Les États-Unis ont, de très loin, le premier budget militaire du monde. Ce n’est pas nouveau. Et l’arrivée de Barack Obama ne devrait pas y changer grand-chose. En 2009, les dépenses militaires se sont établies à 663 milliards de dollars, en augmentation de 4,3 % par rapport à 2008. Il s’agit là d’ailleurs d’un budget décidé par son prédécesseur George W. Bush. Le premier budget préparé par Barack Obama est celui de 2010 et s’établit à 719 milliards de dollars et ne montre aucun infléchissement notoire sur la politique de défense américaine. Le contraire aurait été surprenant.
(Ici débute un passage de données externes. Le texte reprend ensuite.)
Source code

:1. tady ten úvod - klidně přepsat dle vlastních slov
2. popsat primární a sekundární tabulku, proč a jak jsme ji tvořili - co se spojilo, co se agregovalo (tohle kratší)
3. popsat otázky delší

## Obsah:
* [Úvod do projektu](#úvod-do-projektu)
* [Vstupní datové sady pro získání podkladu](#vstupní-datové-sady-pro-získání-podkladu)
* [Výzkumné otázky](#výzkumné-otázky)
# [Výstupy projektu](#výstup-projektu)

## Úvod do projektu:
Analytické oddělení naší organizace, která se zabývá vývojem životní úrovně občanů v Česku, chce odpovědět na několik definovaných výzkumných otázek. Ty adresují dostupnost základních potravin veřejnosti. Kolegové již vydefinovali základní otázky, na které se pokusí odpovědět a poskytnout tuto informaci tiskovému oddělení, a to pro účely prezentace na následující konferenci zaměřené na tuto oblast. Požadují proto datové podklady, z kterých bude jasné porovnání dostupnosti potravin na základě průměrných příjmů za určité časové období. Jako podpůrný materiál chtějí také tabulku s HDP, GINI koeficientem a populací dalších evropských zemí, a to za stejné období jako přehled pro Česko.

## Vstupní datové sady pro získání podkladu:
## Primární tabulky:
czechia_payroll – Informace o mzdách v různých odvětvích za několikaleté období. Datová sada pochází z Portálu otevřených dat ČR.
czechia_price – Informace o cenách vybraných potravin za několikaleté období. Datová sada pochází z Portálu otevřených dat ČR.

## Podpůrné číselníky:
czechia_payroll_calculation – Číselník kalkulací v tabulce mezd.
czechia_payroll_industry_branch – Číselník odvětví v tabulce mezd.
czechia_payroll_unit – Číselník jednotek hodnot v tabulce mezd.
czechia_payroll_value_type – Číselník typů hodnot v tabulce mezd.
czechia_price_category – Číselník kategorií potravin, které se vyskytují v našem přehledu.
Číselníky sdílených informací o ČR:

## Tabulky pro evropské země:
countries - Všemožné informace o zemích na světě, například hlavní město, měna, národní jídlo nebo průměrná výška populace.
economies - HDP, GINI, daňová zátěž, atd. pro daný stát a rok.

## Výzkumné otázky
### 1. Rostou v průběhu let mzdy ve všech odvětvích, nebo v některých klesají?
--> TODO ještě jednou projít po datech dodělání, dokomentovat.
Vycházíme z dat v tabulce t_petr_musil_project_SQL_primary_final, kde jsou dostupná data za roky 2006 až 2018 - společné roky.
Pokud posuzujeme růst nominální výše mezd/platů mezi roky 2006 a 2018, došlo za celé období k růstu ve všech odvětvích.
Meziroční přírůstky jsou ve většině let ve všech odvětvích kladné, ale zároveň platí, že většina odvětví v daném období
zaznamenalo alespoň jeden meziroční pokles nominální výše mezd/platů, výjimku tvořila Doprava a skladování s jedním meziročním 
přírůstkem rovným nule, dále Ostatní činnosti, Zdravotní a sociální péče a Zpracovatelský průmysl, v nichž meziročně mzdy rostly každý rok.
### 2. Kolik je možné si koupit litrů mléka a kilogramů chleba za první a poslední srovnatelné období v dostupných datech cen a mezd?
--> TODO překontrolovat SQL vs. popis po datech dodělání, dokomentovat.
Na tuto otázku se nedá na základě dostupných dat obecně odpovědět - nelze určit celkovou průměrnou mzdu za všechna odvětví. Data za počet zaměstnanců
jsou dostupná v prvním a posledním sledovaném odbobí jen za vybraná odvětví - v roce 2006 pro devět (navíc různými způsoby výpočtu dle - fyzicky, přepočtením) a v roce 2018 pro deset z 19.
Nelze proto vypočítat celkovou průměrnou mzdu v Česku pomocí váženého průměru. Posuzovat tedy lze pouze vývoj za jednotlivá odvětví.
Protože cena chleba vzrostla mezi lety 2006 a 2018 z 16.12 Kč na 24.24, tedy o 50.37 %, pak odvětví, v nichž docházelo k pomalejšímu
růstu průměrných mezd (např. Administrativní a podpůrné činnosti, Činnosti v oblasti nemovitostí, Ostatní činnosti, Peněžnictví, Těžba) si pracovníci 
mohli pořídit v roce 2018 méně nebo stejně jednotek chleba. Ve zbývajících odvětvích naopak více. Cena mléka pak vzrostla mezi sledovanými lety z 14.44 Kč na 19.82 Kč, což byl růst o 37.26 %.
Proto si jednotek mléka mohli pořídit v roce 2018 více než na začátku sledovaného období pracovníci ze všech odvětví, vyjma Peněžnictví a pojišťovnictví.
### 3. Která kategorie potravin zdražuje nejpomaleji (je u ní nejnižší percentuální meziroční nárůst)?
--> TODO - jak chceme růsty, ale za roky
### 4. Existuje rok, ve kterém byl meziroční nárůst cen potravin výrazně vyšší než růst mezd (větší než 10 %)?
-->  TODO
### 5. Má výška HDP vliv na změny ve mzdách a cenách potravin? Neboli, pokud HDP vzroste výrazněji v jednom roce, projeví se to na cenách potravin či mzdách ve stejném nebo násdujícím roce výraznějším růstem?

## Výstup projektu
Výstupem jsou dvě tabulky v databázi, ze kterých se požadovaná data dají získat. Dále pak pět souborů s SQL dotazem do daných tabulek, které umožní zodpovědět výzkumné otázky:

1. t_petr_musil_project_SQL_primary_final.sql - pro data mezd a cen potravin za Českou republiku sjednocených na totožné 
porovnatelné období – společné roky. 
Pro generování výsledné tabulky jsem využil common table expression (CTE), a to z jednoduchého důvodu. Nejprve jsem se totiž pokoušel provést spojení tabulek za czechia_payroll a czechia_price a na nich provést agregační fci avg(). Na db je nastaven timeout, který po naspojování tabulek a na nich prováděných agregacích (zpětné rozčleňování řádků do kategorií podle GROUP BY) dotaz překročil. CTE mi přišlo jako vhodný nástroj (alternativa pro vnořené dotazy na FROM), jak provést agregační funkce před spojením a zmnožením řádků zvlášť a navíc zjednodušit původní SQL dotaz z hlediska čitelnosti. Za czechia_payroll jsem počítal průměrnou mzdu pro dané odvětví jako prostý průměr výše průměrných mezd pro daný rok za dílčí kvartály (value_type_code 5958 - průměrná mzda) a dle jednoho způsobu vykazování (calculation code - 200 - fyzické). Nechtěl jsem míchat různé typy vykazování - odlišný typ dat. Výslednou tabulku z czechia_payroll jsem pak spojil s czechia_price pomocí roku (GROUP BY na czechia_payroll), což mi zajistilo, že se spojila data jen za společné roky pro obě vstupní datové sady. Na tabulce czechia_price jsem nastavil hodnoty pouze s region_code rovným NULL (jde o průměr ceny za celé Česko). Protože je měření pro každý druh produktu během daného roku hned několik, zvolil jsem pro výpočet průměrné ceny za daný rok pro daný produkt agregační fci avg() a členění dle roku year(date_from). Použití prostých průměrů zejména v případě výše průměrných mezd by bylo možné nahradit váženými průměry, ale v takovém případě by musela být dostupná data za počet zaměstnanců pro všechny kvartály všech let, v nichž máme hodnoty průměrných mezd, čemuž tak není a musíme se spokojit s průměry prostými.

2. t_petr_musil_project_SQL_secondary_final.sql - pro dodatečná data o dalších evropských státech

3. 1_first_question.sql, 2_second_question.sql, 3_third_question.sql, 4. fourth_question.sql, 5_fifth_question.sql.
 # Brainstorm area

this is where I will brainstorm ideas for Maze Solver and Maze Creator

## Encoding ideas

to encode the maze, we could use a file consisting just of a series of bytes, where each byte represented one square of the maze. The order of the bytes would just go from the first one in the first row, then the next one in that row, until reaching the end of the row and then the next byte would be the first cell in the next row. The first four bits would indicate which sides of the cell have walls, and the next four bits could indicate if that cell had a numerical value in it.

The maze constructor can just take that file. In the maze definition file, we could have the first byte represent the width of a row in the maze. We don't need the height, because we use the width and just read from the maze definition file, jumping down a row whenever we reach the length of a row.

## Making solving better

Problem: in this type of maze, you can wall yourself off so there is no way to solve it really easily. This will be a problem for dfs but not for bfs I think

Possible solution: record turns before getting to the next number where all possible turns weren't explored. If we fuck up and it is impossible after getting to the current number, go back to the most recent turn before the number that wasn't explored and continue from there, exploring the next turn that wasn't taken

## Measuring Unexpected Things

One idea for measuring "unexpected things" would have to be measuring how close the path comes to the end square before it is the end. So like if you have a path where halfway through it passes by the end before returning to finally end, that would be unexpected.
Les Etats-Unis représentent 43 % des dépenses militaires mondiales, soit plus que le montant cumulé des 10 nations suivantes. En 2009, l’ensemble des nations ont dépensé 1531 milliards de dollars, marquant une augmentation significative de 5,9 %. Cela pourrait surprendre, voire choquer, lorsqu’on replace cette augmentation dans le contexte de crise économique actuel. Entre réduction des dépenses pour diminuer les déficits et politique de relance pour dynamiser l’activité, les Etats-Unis semble avoir retenu la seconde option. Ce qui n’est pas très efficace note le rapport de l’institut Sipri car l’activité de production d’armes est hautement capitalistique et ne participe qu’assez faiblement à la création d’emplois.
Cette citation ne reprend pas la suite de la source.